The fate of thousands of Liberians hinges on the approval or expiration of Deferred Enforced Departure (DED) on March 31, 2019. DED is a temporary legal status renewed repeatedly over the last several years.
“We are getting more hopeful in the waning days of the deadline,” says Abdullah Kiatamba, Executive Director of the African Immigration Services and Co-Chair of the Immigration Union of Liberian Associations in America, one of the organizers of Friday’s rally.
The rally graced by the presence of state representative Mahmoud Noor, is organized along with the Union of Liberians in the United States to support and stand in solidarity with the community and thousands of Liberians whose DED status is now seriously being threatened as the deadline looms closer. The rally is a part of a larger campaign designed to create public awareness about the plight of Liberians on DED.

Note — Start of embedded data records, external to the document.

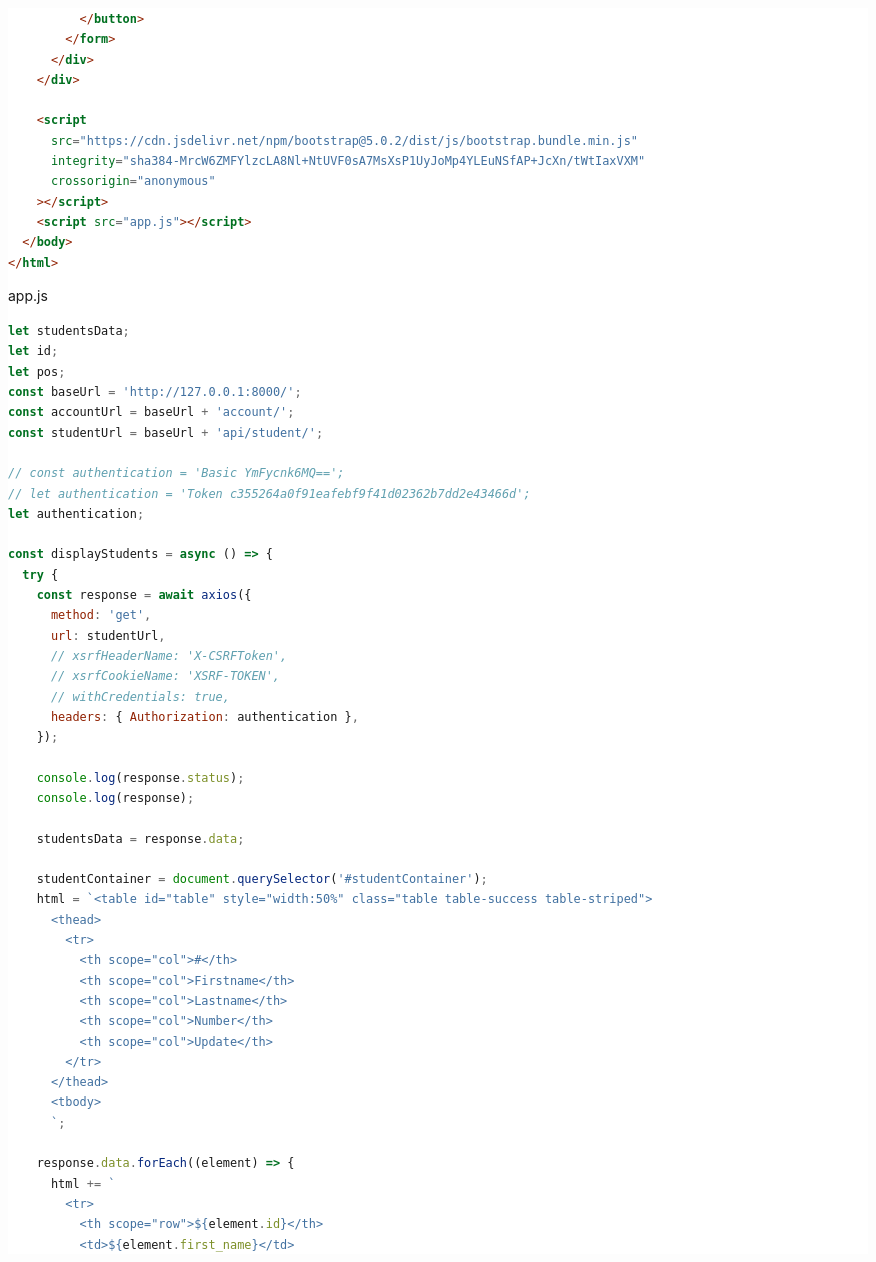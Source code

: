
 ```html
          </button>
        </form>
      </div>
    </div>

    <script
      src="https://cdn.jsdelivr.net/npm/bootstrap@5.0.2/dist/js/bootstrap.bundle.min.js"
      integrity="sha384-MrcW6ZMFYlzcLA8Nl+NtUVF0sA7MsXsP1UyJoMp4YLEuNSfAP+JcXn/tWtIaxVXM"
      crossorigin="anonymous"
    ></script>
    <script src="app.js"></script>
  </body>
</html>
```

app.js

```js
let studentsData;
let id;
let pos;
const baseUrl = 'http://127.0.0.1:8000/';
const accountUrl = baseUrl + 'account/';
const studentUrl = baseUrl + 'api/student/';

// const authentication = 'Basic YmFycnk6MQ==';
// let authentication = 'Token c355264a0f91eafebf9f41d02362b7dd2e43466d';
let authentication;

const displayStudents = async () => {
  try {
    const response = await axios({
      method: 'get',
      url: studentUrl,
      // xsrfHeaderName: 'X-CSRFToken',
      // xsrfCookieName: 'XSRF-TOKEN',
      // withCredentials: true,
      headers: { Authorization: authentication },
    });

    console.log(response.status);
    console.log(response);

    studentsData = response.data;

    studentContainer = document.querySelector('#studentContainer');
    html = `<table id="table" style="width:50%" class="table table-success table-striped">
      <thead>
        <tr>
          <th scope="col">#</th>
          <th scope="col">Firstname</th>
          <th scope="col">Lastname</th>
          <th scope="col">Number</th>  
          <th scope="col">Update</th> 
        </tr>
      </thead>
      <tbody>
      `;

    response.data.forEach((element) => {
      html += `      
        <tr>
          <th scope="row">${element.id}</th>
          <td>${element.first_name}</td>
```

During the week of March 10, leaders of community groups and advocates will travel to the US Congress, to make a compelling case for DED, highlight the stories of DED recipients, and emphasize both the social and economic implications of the non-renewal of DED. The campaign seeks a two-year renewal of DED.
The Solidarity Rally included testimonies from those directly impacted by DED, community leaders, state officials and Congressional leaders. The event is organized by the Liberian Immigration Coalition in Minnesota. The group includes Organization of Liberians in Minnesota (OLM), the African Immigrant Services (AIS), the Union of Liberian Associations in the Americas (ULAA), the Liberian Ministers Association (LMA), Masjid Al-Ansar, among several others.

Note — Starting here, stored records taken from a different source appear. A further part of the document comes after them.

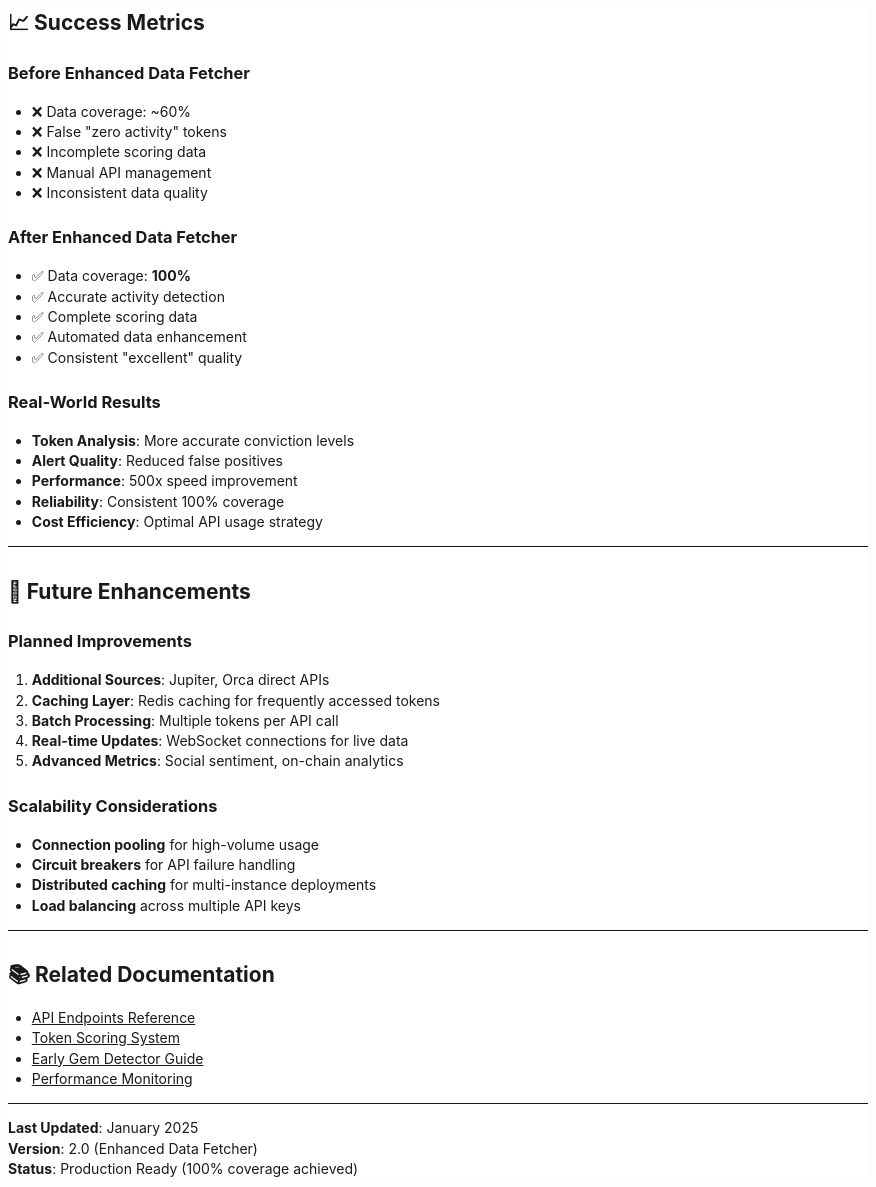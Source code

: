 
## 📈 Success Metrics

### Before Enhanced Data Fetcher
- ❌ Data coverage: ~60%
- ❌ False "zero activity" tokens
- ❌ Incomplete scoring data
- ❌ Manual API management
- ❌ Inconsistent data quality

### After Enhanced Data Fetcher
- ✅ Data coverage: **100%**
- ✅ Accurate activity detection
- ✅ Complete scoring data
- ✅ Automated data enhancement
- ✅ Consistent "excellent" quality

### Real-World Results
- **Token Analysis**: More accurate conviction levels
- **Alert Quality**: Reduced false positives
- **Performance**: 500x speed improvement
- **Reliability**: Consistent 100% coverage
- **Cost Efficiency**: Optimal API usage strategy

---

## 🚀 Future Enhancements

### Planned Improvements
1. **Additional Sources**: Jupiter, Orca direct APIs
2. **Caching Layer**: Redis caching for frequently accessed tokens
3. **Batch Processing**: Multiple tokens per API call
4. **Real-time Updates**: WebSocket connections for live data
5. **Advanced Metrics**: Social sentiment, on-chain analytics

### Scalability Considerations
- **Connection pooling** for high-volume usage
- **Circuit breakers** for API failure handling
- **Distributed caching** for multi-instance deployments
- **Load balancing** across multiple API keys

---

## 📚 Related Documentation

- [API Endpoints Reference](api/api_endpoints_reference.md)
- [Token Scoring System](COMPREHENSIVE_SCORING_SYSTEM_DOCUMENTATION.md)
- [Early Gem Detector Guide](guides/EARLY_GEM_DETECTOR_GUIDE.md)
- [Performance Monitoring](technical/PERFORMANCE_MONITORING_GUIDE.md)

---

**Last Updated**: January 2025  
**Version**: 2.0 (Enhanced Data Fetcher)  
**Status**: Production Ready (100% coverage achieved)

State Representative Betty McCollum, thanked Liberians gathering at the State Capitol in support of the rights to immigrants. In a statement read on her behalf said: “As a member of Congress, I strongly support passage of a long-overdue comprehensive immigration reform legislation to fix our broken immigration system. Additionally, I urge President Trump to extend the Liberian Temporary Status(TPS) and renew the Deferred Enforcement Departure(DED) for Liberian community.”

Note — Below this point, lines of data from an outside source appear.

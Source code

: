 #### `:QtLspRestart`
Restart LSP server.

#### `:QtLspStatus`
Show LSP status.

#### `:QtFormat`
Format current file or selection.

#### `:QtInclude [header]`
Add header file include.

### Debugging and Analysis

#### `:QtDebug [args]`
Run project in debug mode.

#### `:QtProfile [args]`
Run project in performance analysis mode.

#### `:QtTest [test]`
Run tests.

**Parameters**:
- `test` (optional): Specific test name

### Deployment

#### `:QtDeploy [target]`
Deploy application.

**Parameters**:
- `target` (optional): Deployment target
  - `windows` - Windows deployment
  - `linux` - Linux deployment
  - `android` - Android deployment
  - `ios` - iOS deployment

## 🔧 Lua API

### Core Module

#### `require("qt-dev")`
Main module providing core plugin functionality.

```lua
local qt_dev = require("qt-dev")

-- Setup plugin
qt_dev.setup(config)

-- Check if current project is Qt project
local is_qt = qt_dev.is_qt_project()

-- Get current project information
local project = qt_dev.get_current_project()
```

Several rallies have been held in recent weeks across the US in support of Liberians facing deportation.
Last month, Rep. Ilhan Omar (D-Minn.) took Liberian immigrant Linda Clark, who is one of many facing deportation, as her guest to the President Trump’s State of the Union address, in a bid to raise awareness of the looming crisis facing Liberians in the US.
Omar, a Somali Immigrant herself, said in a statement that her guest will be Clark, a Minnesota resident who has lived in the U.S. since 2000, after fleeing Liberia due to an ongoing civil war. “Linda is exactly the type of American success story we should celebrate. Someone who came to this country seeking a better life, played by the rules, and built a life for herself.”
Since 1991, Liberia has been continuously designated for either TPS or DED, due to unsafe country conditions preventing Liberians from safely returning. In 2007, President Bush directed that DED be granted to Liberian TPS holders, allowing them to remain in the United States for 18 months. Since then, DED for Liberia has been extended by all subsequent administrations -Democrat and Republican alike. Most recently, in 2016, the Obama administration extended DED for Liberia for 18 months through March 31, 2018. And, in March, 2018, President Trump provided one-year reprieve for DED.